| Exercise requirements |
Return the data exactly, with all pictures removed.

| Stored data |
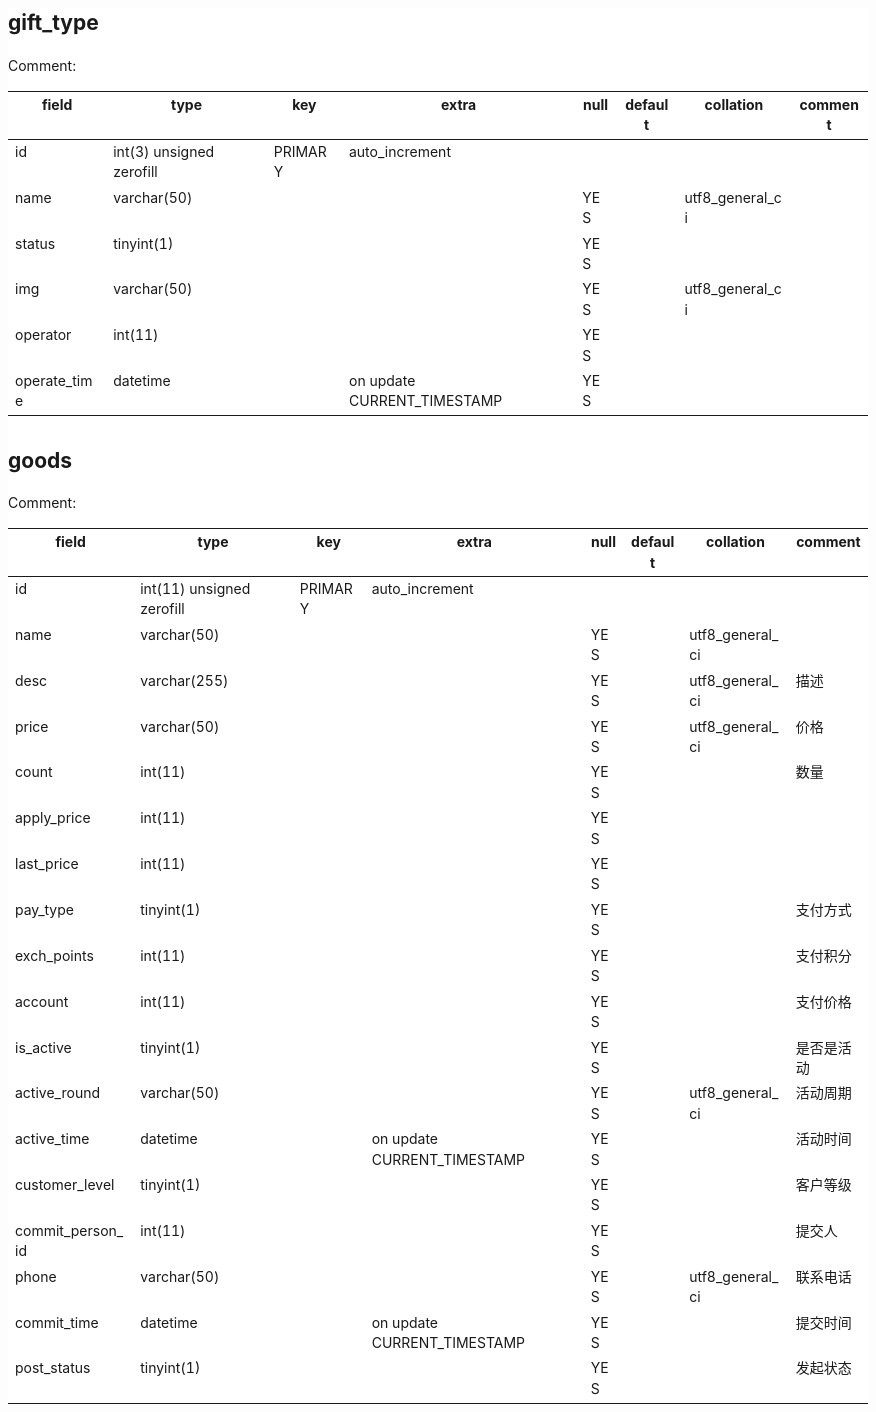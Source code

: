 





## gift_type

Comment: 




| field        | type                     | key     | extra                       | null | default | collation       | comment |
|--------------|--------------------------|---------|-----------------------------|------|---------|-----------------|---------|
| id           | int(3) unsigned zerofill | PRIMARY | auto_increment              |      |         |                 |         |
| name         | varchar(50)              |         |                             | YES  |         | utf8_general_ci |         |
| status       | tinyint(1)               |         |                             | YES  |         |                 |         |
| img          | varchar(50)              |         |                             | YES  |         | utf8_general_ci |         |
| operator     | int(11)                  |         |                             | YES  |         |                 |         |
| operate_time | datetime                 |         | on update CURRENT_TIMESTAMP | YES  |         |                 |         |






## goods

Comment: 




| field             | type                      | key     | extra                       | null | default | collation       | comment |
|-------------------|---------------------------|---------|-----------------------------|------|---------|-----------------|---------|
| id                | int(11) unsigned zerofill | PRIMARY | auto_increment              |      |         |                 |         |
| name              | varchar(50)               |         |                             | YES  |         | utf8_general_ci |         |
| desc              | varchar(255)              |         |                             | YES  |         | utf8_general_ci | 描述      |
| price             | varchar(50)               |         |                             | YES  |         | utf8_general_ci | 价格      |
| count             | int(11)                   |         |                             | YES  |         |                 | 数量      |
| apply_price       | int(11)                   |         |                             | YES  |         |                 |         |
| last_price        | int(11)                   |         |                             | YES  |         |                 |         |
| pay_type          | tinyint(1)                |         |                             | YES  |         |                 | 支付方式    |
| exch_points       | int(11)                   |         |                             | YES  |         |                 | 支付积分    |
| account           | int(11)                   |         |                             | YES  |         |                 | 支付价格    |
| is_active         | tinyint(1)                |         |                             | YES  |         |                 | 是否是活动   |
| active_round      | varchar(50)               |         |                             | YES  |         | utf8_general_ci | 活动周期    |
| active_time       | datetime                  |         | on update CURRENT_TIMESTAMP | YES  |         |                 | 活动时间    |
| customer_level    | tinyint(1)                |         |                             | YES  |         |                 | 客户等级    |
| commit_person_id  | int(11)                   |         |                             | YES  |         |                 | 提交人     |
| phone             | varchar(50)               |         |                             | YES  |         | utf8_general_ci | 联系电话    |
| commit_time       | datetime                  |         | on update CURRENT_TIMESTAMP | YES  |         |                 | 提交时间    |
| post_status       | tinyint(1)                |         |                             | YES  |         |                 | 发起状态    |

| Solution for this problem |
Source code

: 





## gift_type

Comment: 




| field        | type                     | key     | extra                       | null | default | collation       | comment |
|--------------|--------------------------|---------|-----------------------------|------|---------|-----------------|---------|
| id           | int(3) unsigned zerofill | PRIMARY | auto_increment              |      |         |                 |         |
| name         | varchar(50)              |         |                             | YES  |         | utf8_general_ci |         |
| status       | tinyint(1)               |         |                             | YES  |         |                 |         |
| img          | varchar(50)              |         |                             | YES  |         | utf8_general_ci |         |
| operator     | int(11)                  |         |                             | YES  |         |                 |         |
| operate_time | datetime                 |         | on update CURRENT_TIMESTAMP | YES  |         |                 |         |






## goods

Comment: 




| field             | type                      | key     | extra                       | null | default | collation       | comment |
|-------------------|---------------------------|---------|-----------------------------|------|---------|-----------------|---------|
| id                | int(11) unsigned zerofill | PRIMARY | auto_increment              |      |         |                 |         |
| name              | varchar(50)               |         |                             | YES  |         | utf8_general_ci |         |
| desc              | varchar(255)              |         |                             | YES  |         | utf8_general_ci | 描述      |
| price             | varchar(50)               |         |                             | YES  |         | utf8_general_ci | 价格      |
| count             | int(11)                   |         |                             | YES  |         |                 | 数量      |
| apply_price       | int(11)                   |         |                             | YES  |         |                 |         |
| last_price        | int(11)                   |         |                             | YES  |         |                 |         |
| pay_type          | tinyint(1)                |         |                             | YES  |         |                 | 支付方式    |
| exch_points       | int(11)                   |         |                             | YES  |         |                 | 支付积分    |
| account           | int(11)                   |         |                             | YES  |         |                 | 支付价格    |
| is_active         | tinyint(1)                |         |                             | YES  |         |                 | 是否是活动   |
| active_round      | varchar(50)               |         |                             | YES  |         | utf8_general_ci | 活动周期    |
| active_time       | datetime                  |         | on update CURRENT_TIMESTAMP | YES  |         |                 | 活动时间    |
| customer_level    | tinyint(1)                |         |                             | YES  |         |                 | 客户等级    |
| commit_person_id  | int(11)                   |         |                             | YES  |         |                 | 提交人     |
| phone             | varchar(50)               |         |                             | YES  |         | utf8_general_ci | 联系电话    |
| commit_time       | datetime                  |         | on update CURRENT_TIMESTAMP | YES  |         |                 | 提交时间    |
| post_status       | tinyint(1)                |         |                             | YES  |         |                 | 发起状态    |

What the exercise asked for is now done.